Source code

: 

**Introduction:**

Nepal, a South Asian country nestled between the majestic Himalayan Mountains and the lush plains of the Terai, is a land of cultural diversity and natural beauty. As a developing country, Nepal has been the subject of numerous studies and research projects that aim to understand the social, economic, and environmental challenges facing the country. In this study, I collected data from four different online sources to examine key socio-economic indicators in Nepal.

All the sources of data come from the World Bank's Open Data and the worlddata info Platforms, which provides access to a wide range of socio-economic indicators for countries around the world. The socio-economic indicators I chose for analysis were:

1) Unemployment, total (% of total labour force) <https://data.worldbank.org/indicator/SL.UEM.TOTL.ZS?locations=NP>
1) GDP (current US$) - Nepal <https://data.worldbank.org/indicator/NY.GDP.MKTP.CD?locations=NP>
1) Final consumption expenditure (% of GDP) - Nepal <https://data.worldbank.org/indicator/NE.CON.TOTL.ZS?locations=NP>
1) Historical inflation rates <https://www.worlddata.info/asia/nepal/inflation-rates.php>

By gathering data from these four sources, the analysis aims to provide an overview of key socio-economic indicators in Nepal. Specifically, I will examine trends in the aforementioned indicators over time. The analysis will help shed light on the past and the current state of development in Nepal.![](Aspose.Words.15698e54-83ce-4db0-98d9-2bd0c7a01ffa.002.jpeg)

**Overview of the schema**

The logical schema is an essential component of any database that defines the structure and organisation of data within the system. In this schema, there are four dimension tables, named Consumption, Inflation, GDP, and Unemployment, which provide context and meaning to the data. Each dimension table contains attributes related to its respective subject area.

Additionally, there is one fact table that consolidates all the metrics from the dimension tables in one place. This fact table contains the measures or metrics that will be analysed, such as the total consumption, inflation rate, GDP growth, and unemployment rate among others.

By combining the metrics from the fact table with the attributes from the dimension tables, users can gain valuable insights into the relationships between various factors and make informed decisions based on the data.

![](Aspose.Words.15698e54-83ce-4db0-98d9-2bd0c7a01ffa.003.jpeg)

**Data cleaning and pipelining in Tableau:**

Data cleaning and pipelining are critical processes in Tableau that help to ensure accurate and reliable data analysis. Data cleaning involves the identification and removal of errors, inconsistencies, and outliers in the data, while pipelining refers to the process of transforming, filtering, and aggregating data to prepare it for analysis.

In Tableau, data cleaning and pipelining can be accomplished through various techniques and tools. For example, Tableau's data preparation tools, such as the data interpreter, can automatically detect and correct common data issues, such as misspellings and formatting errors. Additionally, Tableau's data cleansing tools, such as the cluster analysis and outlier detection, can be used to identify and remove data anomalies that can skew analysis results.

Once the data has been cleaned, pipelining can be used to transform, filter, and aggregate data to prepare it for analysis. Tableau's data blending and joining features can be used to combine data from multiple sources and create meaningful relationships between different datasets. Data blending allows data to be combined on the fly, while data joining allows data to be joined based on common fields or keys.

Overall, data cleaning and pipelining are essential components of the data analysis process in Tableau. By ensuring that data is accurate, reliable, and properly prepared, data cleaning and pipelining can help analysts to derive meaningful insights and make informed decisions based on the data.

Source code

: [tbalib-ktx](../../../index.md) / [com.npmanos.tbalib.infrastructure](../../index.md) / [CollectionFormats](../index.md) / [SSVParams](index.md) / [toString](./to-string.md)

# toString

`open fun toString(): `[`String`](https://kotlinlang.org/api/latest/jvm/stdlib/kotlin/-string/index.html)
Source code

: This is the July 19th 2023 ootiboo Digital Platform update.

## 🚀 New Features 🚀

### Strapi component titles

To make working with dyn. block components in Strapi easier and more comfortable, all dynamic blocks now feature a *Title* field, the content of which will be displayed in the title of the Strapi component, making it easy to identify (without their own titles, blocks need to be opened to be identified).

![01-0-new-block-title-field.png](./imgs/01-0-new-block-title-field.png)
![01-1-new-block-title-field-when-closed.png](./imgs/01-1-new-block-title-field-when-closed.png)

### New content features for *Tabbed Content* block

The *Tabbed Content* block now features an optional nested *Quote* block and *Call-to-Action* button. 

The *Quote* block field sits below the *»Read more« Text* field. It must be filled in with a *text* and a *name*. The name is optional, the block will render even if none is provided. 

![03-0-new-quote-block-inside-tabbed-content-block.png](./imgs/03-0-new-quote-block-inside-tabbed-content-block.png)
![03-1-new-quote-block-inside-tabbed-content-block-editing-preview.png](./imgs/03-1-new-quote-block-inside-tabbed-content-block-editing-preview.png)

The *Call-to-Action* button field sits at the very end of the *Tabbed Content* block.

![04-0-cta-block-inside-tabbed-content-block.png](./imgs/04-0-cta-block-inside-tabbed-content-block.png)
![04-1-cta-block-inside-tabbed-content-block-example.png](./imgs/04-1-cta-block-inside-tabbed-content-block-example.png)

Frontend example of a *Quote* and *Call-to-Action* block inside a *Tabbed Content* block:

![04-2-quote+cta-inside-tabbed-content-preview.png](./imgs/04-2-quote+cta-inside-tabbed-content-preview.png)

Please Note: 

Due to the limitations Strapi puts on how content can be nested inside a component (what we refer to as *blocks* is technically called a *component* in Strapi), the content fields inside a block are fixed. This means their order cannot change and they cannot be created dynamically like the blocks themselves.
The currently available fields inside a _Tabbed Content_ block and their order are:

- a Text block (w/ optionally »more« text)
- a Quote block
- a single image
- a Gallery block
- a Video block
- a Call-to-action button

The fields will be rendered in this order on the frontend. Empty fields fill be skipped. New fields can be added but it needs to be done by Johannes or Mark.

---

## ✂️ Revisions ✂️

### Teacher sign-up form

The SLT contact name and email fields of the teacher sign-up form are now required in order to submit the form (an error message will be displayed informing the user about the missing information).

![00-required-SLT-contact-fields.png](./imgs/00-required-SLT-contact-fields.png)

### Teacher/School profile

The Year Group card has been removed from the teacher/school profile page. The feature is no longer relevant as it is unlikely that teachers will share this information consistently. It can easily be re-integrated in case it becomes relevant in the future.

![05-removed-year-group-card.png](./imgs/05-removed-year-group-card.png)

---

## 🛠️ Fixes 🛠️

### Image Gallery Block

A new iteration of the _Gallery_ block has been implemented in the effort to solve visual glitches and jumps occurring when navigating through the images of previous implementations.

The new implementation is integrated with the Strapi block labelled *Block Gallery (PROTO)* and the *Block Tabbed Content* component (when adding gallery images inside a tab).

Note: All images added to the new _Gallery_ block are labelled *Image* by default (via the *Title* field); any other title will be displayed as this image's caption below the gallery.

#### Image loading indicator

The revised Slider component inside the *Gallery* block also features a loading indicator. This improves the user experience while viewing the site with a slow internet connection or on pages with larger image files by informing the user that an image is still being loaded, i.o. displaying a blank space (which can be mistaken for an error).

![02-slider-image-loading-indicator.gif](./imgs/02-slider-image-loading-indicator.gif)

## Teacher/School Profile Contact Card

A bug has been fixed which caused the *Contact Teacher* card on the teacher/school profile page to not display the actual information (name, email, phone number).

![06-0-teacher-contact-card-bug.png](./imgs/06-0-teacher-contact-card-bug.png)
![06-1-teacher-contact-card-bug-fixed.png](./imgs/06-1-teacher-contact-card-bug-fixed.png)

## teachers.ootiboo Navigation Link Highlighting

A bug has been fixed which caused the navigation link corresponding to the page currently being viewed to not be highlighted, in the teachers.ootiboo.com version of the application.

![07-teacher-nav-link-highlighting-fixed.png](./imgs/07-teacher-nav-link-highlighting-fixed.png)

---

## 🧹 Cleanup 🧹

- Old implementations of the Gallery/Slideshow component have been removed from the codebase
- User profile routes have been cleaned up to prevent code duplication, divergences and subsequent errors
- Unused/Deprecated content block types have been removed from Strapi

> WORK ITEM
Each entry must be reproduced verbatim.

> OUTPUT BELOW
Source code

: 

**Introduction:**

Nepal, a South Asian country nestled between the majestic Himalayan Mountains and the lush plains of the Terai, is a land of cultural diversity and natural beauty. As a developing country, Nepal has been the subject of numerous studies and research projects that aim to understand the social, economic, and environmental challenges facing the country. In this study, I collected data from four different online sources to examine key socio-economic indicators in Nepal.

All the sources of data come from the World Bank's Open Data and the worlddata info Platforms, which provides access to a wide range of socio-economic indicators for countries around the world. The socio-economic indicators I chose for analysis were:

1) Unemployment, total (% of total labour force) <https://data.worldbank.org/indicator/SL.UEM.TOTL.ZS?locations=NP>
1) GDP (current US$) - Nepal <https://data.worldbank.org/indicator/NY.GDP.MKTP.CD?locations=NP>
1) Final consumption expenditure (% of GDP) - Nepal <https://data.worldbank.org/indicator/NE.CON.TOTL.ZS?locations=NP>
1) Historical inflation rates <https://www.worlddata.info/asia/nepal/inflation-rates.php>

By gathering data from these four sources, the analysis aims to provide an overview of key socio-economic indicators in Nepal. Specifically, I will examine trends in the aforementioned indicators over time. The analysis will help shed light on the past and the current state of development in Nepal.![](Aspose.Words.15698e54-83ce-4db0-98d9-2bd0c7a01ffa.002.jpeg)

**Overview of the schema**

The logical schema is an essential component of any database that defines the structure and organisation of data within the system. In this schema, there are four dimension tables, named Consumption, Inflation, GDP, and Unemployment, which provide context and meaning to the data. Each dimension table contains attributes related to its respective subject area.

Additionally, there is one fact table that consolidates all the metrics from the dimension tables in one place. This fact table contains the measures or metrics that will be analysed, such as the total consumption, inflation rate, GDP growth, and unemployment rate among others.

By combining the metrics from the fact table with the attributes from the dimension tables, users can gain valuable insights into the relationships between various factors and make informed decisions based on the data.

![](Aspose.Words.15698e54-83ce-4db0-98d9-2bd0c7a01ffa.003.jpeg)

**Data cleaning and pipelining in Tableau:**

Data cleaning and pipelining are critical processes in Tableau that help to ensure accurate and reliable data analysis. Data cleaning involves the identification and removal of errors, inconsistencies, and outliers in the data, while pipelining refers to the process of transforming, filtering, and aggregating data to prepare it for analysis.

In Tableau, data cleaning and pipelining can be accomplished through various techniques and tools. For example, Tableau's data preparation tools, such as the data interpreter, can automatically detect and correct common data issues, such as misspellings and formatting errors. Additionally, Tableau's data cleansing tools, such as the cluster analysis and outlier detection, can be used to identify and remove data anomalies that can skew analysis results.

Once the data has been cleaned, pipelining can be used to transform, filter, and aggregate data to prepare it for analysis. Tableau's data blending and joining features can be used to combine data from multiple sources and create meaningful relationships between different datasets. Data blending allows data to be combined on the fly, while data joining allows data to be joined based on common fields or keys.

Overall, data cleaning and pipelining are essential components of the data analysis process in Tableau. By ensuring that data is accurate, reliable, and properly prepared, data cleaning and pipelining can help analysts to derive meaningful insights and make informed decisions based on the data.

Source code

: [tbalib-ktx](../../../index.md) / [com.npmanos.tbalib.infrastructure](../../index.md) / [CollectionFormats](../index.md) / [SSVParams](index.md) / [toString](./to-string.md)

# toString

`open fun toString(): `[`String`](https://kotlinlang.org/api/latest/jvm/stdlib/kotlin/-string/index.html)
Source code

: This is the July 19th 2023 ootiboo Digital Platform update.

## 🚀 New Features 🚀

### Strapi component titles

To make working with dyn. block components in Strapi easier and more comfortable, all dynamic blocks now feature a *Title* field, the content of which will be displayed in the title of the Strapi component, making it easy to identify (without their own titles, blocks need to be opened to be identified).

![01-0-new-block-title-field.png](./imgs/01-0-new-block-title-field.png)
![01-1-new-block-title-field-when-closed.png](./imgs/01-1-new-block-title-field-when-closed.png)

### New content features for *Tabbed Content* block

The *Tabbed Content* block now features an optional nested *Quote* block and *Call-to-Action* button. 

The *Quote* block field sits below the *»Read more« Text* field. It must be filled in with a *text* and a *name*. The name is optional, the block will render even if none is provided. 

![03-0-new-quote-block-inside-tabbed-content-block.png](./imgs/03-0-new-quote-block-inside-tabbed-content-block.png)
![03-1-new-quote-block-inside-tabbed-content-block-editing-preview.png](./imgs/03-1-new-quote-block-inside-tabbed-content-block-editing-preview.png)

The *Call-to-Action* button field sits at the very end of the *Tabbed Content* block.

![04-0-cta-block-inside-tabbed-content-block.png](./imgs/04-0-cta-block-inside-tabbed-content-block.png)
![04-1-cta-block-inside-tabbed-content-block-example.png](./imgs/04-1-cta-block-inside-tabbed-content-block-example.png)

Frontend example of a *Quote* and *Call-to-Action* block inside a *Tabbed Content* block:

![04-2-quote+cta-inside-tabbed-content-preview.png](./imgs/04-2-quote+cta-inside-tabbed-content-preview.png)

Please Note: 

Due to the limitations Strapi puts on how content can be nested inside a component (what we refer to as *blocks* is technically called a *component* in Strapi), the content fields inside a block are fixed. This means their order cannot change and they cannot be created dynamically like the blocks themselves.
The currently available fields inside a _Tabbed Content_ block and their order are:

- a Text block (w/ optionally »more« text)
- a Quote block
- a single image
- a Gallery block
- a Video block
- a Call-to-action button

The fields will be rendered in this order on the frontend. Empty fields fill be skipped. New fields can be added but it needs to be done by Johannes or Mark.

---

## ✂️ Revisions ✂️

### Teacher sign-up form

The SLT contact name and email fields of the teacher sign-up form are now required in order to submit the form (an error message will be displayed informing the user about the missing information).

![00-required-SLT-contact-fields.png](./imgs/00-required-SLT-contact-fields.png)

### Teacher/School profile

The Year Group card has been removed from the teacher/school profile page. The feature is no longer relevant as it is unlikely that teachers will share this information consistently. It can easily be re-integrated in case it becomes relevant in the future.

![05-removed-year-group-card.png](./imgs/05-removed-year-group-card.png)

---

## 🛠️ Fixes 🛠️

### Image Gallery Block

A new iteration of the _Gallery_ block has been implemented in the effort to solve visual glitches and jumps occurring when navigating through the images of previous implementations.

The new implementation is integrated with the Strapi block labelled *Block Gallery (PROTO)* and the *Block Tabbed Content* component (when adding gallery images inside a tab).

Note: All images added to the new _Gallery_ block are labelled *Image* by default (via the *Title* field); any other title will be displayed as this image's caption below the gallery.

#### Image loading indicator

The revised Slider component inside the *Gallery* block also features a loading indicator. This improves the user experience while viewing the site with a slow internet connection or on pages with larger image files by informing the user that an image is still being loaded, i.o. displaying a blank space (which can be mistaken for an error).

![02-slider-image-loading-indicator.gif](./imgs/02-slider-image-loading-indicator.gif)

## Teacher/School Profile Contact Card

A bug has been fixed which caused the *Contact Teacher* card on the teacher/school profile page to not display the actual information (name, email, phone number).

![06-0-teacher-contact-card-bug.png](./imgs/06-0-teacher-contact-card-bug.png)
![06-1-teacher-contact-card-bug-fixed.png](./imgs/06-1-teacher-contact-card-bug-fixed.png)

## teachers.ootiboo Navigation Link Highlighting

A bug has been fixed which caused the navigation link corresponding to the page currently being viewed to not be highlighted, in the teachers.ootiboo.com version of the application.

![07-teacher-nav-link-highlighting-fixed.png](./imgs/07-teacher-nav-link-highlighting-fixed.png)

---

## 🧹 Cleanup 🧹

- Old implementations of the Gallery/Slideshow component have been removed from the codebase
- User profile routes have been cleaned up to prevent code duplication, divergences and subsequent errors
- Unused/Deprecated content block types have been removed from Strapi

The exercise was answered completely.